Tuesday, February 19, 2019

Are We There Yet? by Liz Flaherty

I'm on vacation, a few days with a different view out the window trying to get moving on a the book that seems completely unwilling to be written. This is from 2015, but I still feel the same. It's still about the journey. Have a great trip.

 Do you have days you look forward to...more than others, I mean?
          My husband, the roommate, sits in wait from the day after Christmas until February 1st. Because then the longest, darkest month with the shortest, coldest days is over. Theoretically. According to his theory, that is.
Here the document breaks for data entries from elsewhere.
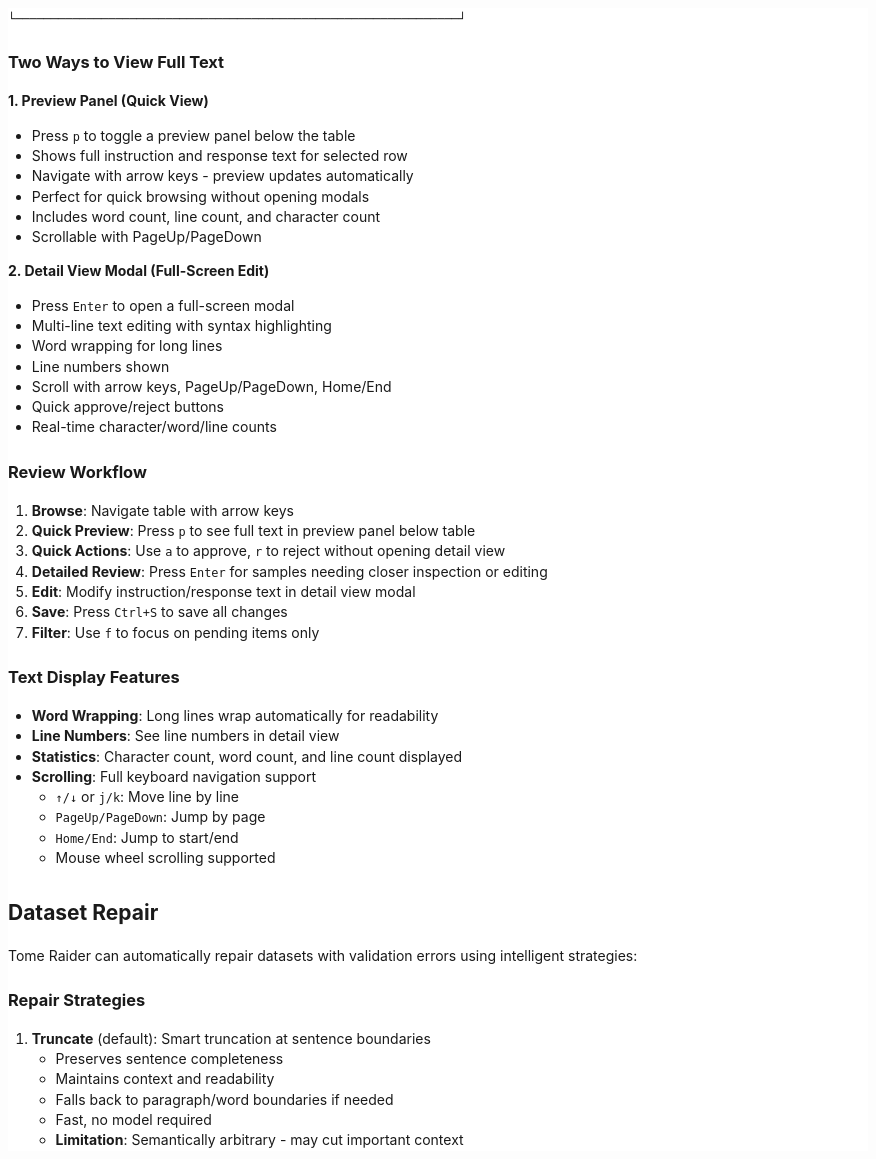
 ```
└──────────────────────────────────────────────────────────────┘
```

### Two Ways to View Full Text

**1. Preview Panel (Quick View)**
- Press `p` to toggle a preview panel below the table
- Shows full instruction and response text for selected row
- Navigate with arrow keys - preview updates automatically
- Perfect for quick browsing without opening modals
- Includes word count, line count, and character count
- Scrollable with PageUp/PageDown

**2. Detail View Modal (Full-Screen Edit)**
- Press `Enter` to open a full-screen modal
- Multi-line text editing with syntax highlighting
- Word wrapping for long lines
- Line numbers shown
- Scroll with arrow keys, PageUp/PageDown, Home/End
- Quick approve/reject buttons
- Real-time character/word/line counts

### Review Workflow

1. **Browse**: Navigate table with arrow keys
2. **Quick Preview**: Press `p` to see full text in preview panel below table
3. **Quick Actions**: Use `a` to approve, `r` to reject without opening detail view
4. **Detailed Review**: Press `Enter` for samples needing closer inspection or editing
5. **Edit**: Modify instruction/response text in detail view modal
6. **Save**: Press `Ctrl+S` to save all changes
7. **Filter**: Use `f` to focus on pending items only

### Text Display Features

- **Word Wrapping**: Long lines wrap automatically for readability
- **Line Numbers**: See line numbers in detail view
- **Statistics**: Character count, word count, and line count displayed
- **Scrolling**: Full keyboard navigation support
  - `↑/↓` or `j/k`: Move line by line
  - `PageUp/PageDown`: Jump by page
  - `Home/End`: Jump to start/end
  - Mouse wheel scrolling supported

## Dataset Repair

Tome Raider can automatically repair datasets with validation errors using intelligent strategies:

### Repair Strategies

1. **Truncate** (default): Smart truncation at sentence boundaries
   - Preserves sentence completeness
   - Maintains context and readability
   - Falls back to paragraph/word boundaries if needed
   - Fast, no model required
   - **Limitation**: Semantically arbitrary - may cut important context
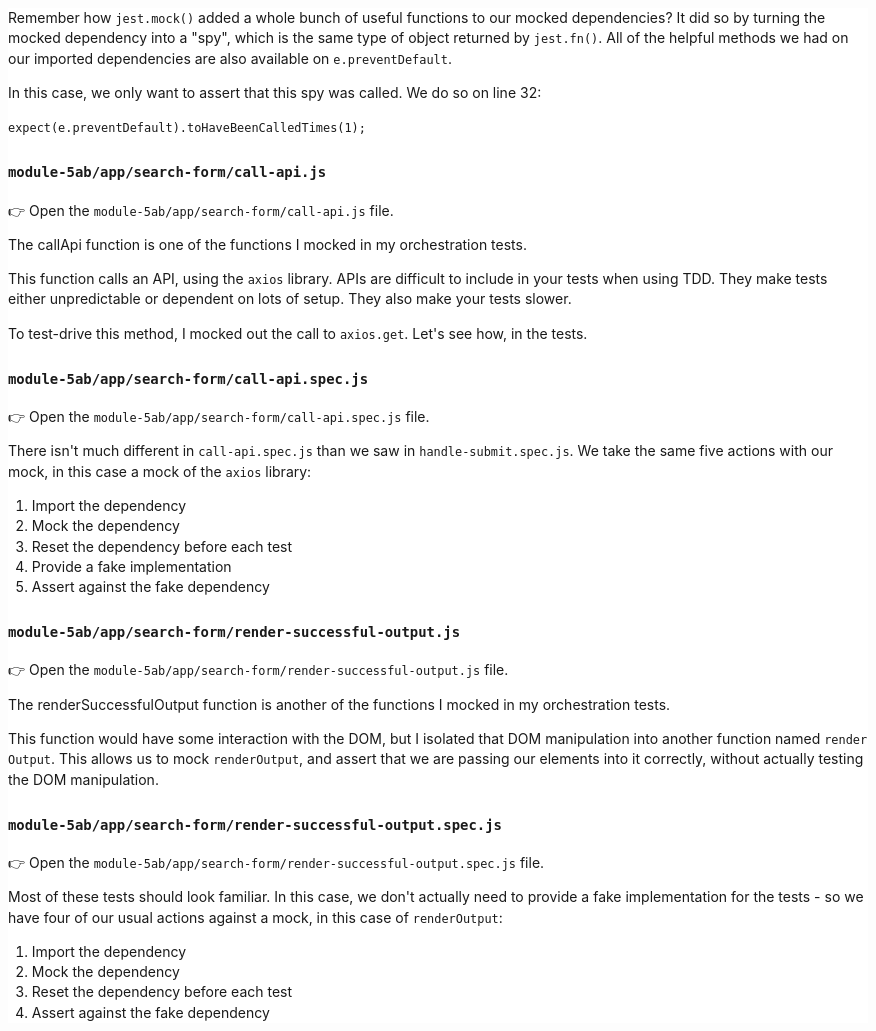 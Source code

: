 Remember how `jest.mock()` added a whole bunch of useful functions to our mocked dependencies? It did so by turning the mocked dependency into a "spy", which is the same type of object returned by `jest.fn()`. All of the helpful methods we had on our imported dependencies are also available on `e.preventDefault`. 

In this case, we only want to assert that this spy was called. We do so on line 32: 

```
expect(e.preventDefault).toHaveBeenCalledTimes(1);
```

### `module-5ab/app/search-form/call-api.js`

&#128073; Open the `module-5ab/app/search-form/call-api.js` file. 

The callApi function is one of the functions I mocked in my orchestration tests. 

This function calls an API, using the `axios` library. APIs are difficult to include in your tests when using TDD. They make tests either unpredictable or dependent on lots of setup. They also make your tests slower.

To test-drive this method, I mocked out the call to `axios.get`. Let's see how, in the tests.

### `module-5ab/app/search-form/call-api.spec.js`

&#128073; Open the `module-5ab/app/search-form/call-api.spec.js` file. 

There isn't much different in `call-api.spec.js` than we saw in `handle-submit.spec.js`. We take the same five actions with our mock, in this case a mock of the `axios` library: 

1. Import the dependency
2. Mock the dependency
3. Reset the dependency before each test
4. Provide a fake implementation
5. Assert against the fake dependency

### `module-5ab/app/search-form/render-successful-output.js`

&#128073; Open the `module-5ab/app/search-form/render-successful-output.js` file. 

The renderSuccessfulOutput function is another of the functions I mocked in my orchestration tests. 

This function would have some interaction with the DOM, but I isolated that DOM manipulation into another function named `renderOutput`. This allows us to mock `renderOutput`, and assert that we are passing our elements into it correctly, without actually testing the DOM manipulation.

### `module-5ab/app/search-form/render-successful-output.spec.js`

&#128073; Open the `module-5ab/app/search-form/render-successful-output.spec.js` file. 

Most of these tests should look familiar. In this case, we don't actually need to provide a fake implementation for the tests - so we have four of our usual actions against a mock, in this case of `renderOutput`:

1. Import the dependency
2. Mock the dependency
3. Reset the dependency before each test
4. Assert against the fake dependency
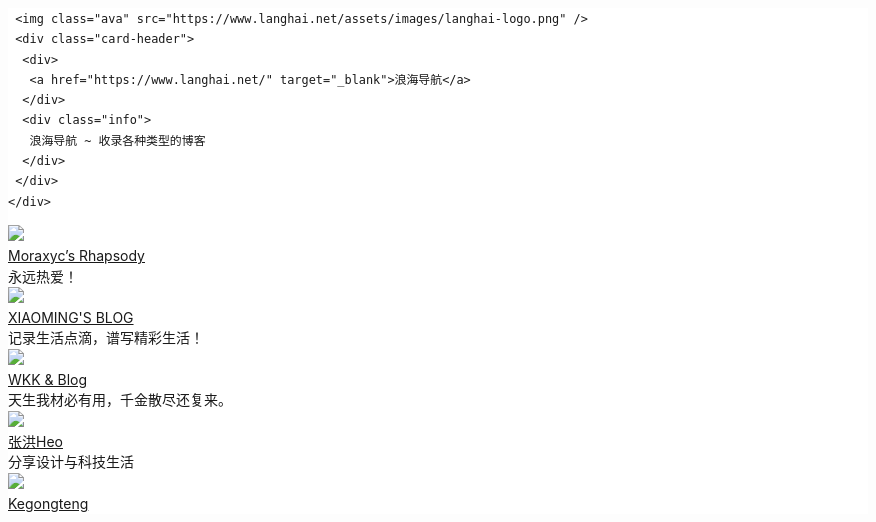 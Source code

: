      <img class="ava" src="https://www.langhai.net/assets/images/langhai-logo.png" /> 
     <div class="card-header"> 
      <div> 
       <a href="https://www.langhai.net/" target="_blank">浪海导航</a> 
      </div> 
      <div class="info">
       浪海导航 ~ 收录各种类型的博客
      </div> 
     </div> 
    </div> 
   <div class="card"> 
     <img class="ava" src="https://blog.moraxyc.com/avatar.png" /> 
     <div class="card-header"> 
      <div> 
       <a href="https://moraxyc.com" target="_blank">Moraxyc’s Rhapsody</a> 
      </div> 
      <div class="info">
       永远热爱！
      </div> 
     </div> 
    </div> 
   <div class="card"> 
     <img class="ava" src="https://cn.cravatar.com/avatar/6eb95597489dd26f15a973e667d71aef?s=100&amp;r=G&amp;d=" /> 
     <div class="card-header"> 
      <div> 
       <a href="https://vimin.cc/" target="_blank">XIAOMING'S BLOG</a> 
      </div> 
      <div class="info">
  记录生活点滴，谱写精彩生活！
      </div> 
     </div> 
    </div>
   <div class="card"> 
     <img class="ava" src="https://fastly.jsdelivr.net/gh/wkk-dev/cdn@master/png/kang-qq.jpg" /> 
     <div class="card-header"> 
      <div> 
       <a href="https://blog.wkk-dev.one" target="_blank">WKK & Blog</a> 
      </div> 
      <div class="info">
      天生我材必有用，千金散尽还复来。
      </div> 
     </div> 
    </div>
   <div class="card"> 
     <img class="ava" src="https://bu.dusays.com/2022/12/28/63ac2812183aa.png
     " /> 
     <div class="card-header"> 
      <div> 
       <a href="https://blog.zhheo.com/" target="_blank">张洪Heo</a> 
      </div> 
      <div class="info">
      分享设计与科技生活
      </div> 
     </div> 
    </div>   
   <div class="card"> 
     <img class="ava" src="https://bu.dusays.com/2023/12/23/65867c3357bb6.jpg" /> 
     <div class="card-header"> 
      <div> 
       <a href="https://kegongteng.cn/" target="_blank">Kegongteng</a>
Because I know, of course, that Punxsutawney Phil is going to stick his head out the next day and haul it back inside rather than freeze to death in the darkness of his shadow.
          When I was a kid, I looked forward to Valentine’s Day because everybody in the class gave nearly everyone else a valentine. And we got candy. Then I looked forward to Easter because there was often a new dress in it for me, not to mention we wore new white shoes to church instead of the black patent ones that hadn’t survived the ravages of winter all that well. We had ham for Sunday dinner, the grandparents came to visit. And we got candy.
          There were other days of excitement. I loved the 4th of July, complete with fireworks. The first day of school was a biggie all the way from the first year to the last. Thanksgiving and Christmas were my favorites.
          I’m not sure when it all changed. When I stopped saying, “Oh, I can’t wait...” about times, events, things. When my emotional February 1st became unimportant because all the days before it were so much fun and so full of life going on.
          At some point—somewhere between my first book in 1998 and my 10th sometime this year or next—it all became about the journey. I still love holidays, but the getting ready for them is more exciting than the actual days. I love having a new book, but the anticipation is more fun to me than Release Day, when my stomach hurts and I’m afraid no one will read it.
          So, as the roommate makes cross-offs on his mental calendar, I just look out the window at the snow. I think about spring, but winter works for me while we get there. I think about my next book and wonder when its release date will be, but in the end it’s the writing, the revising, the anticipating what the cover will look like that make it so much fun. It’s the journey.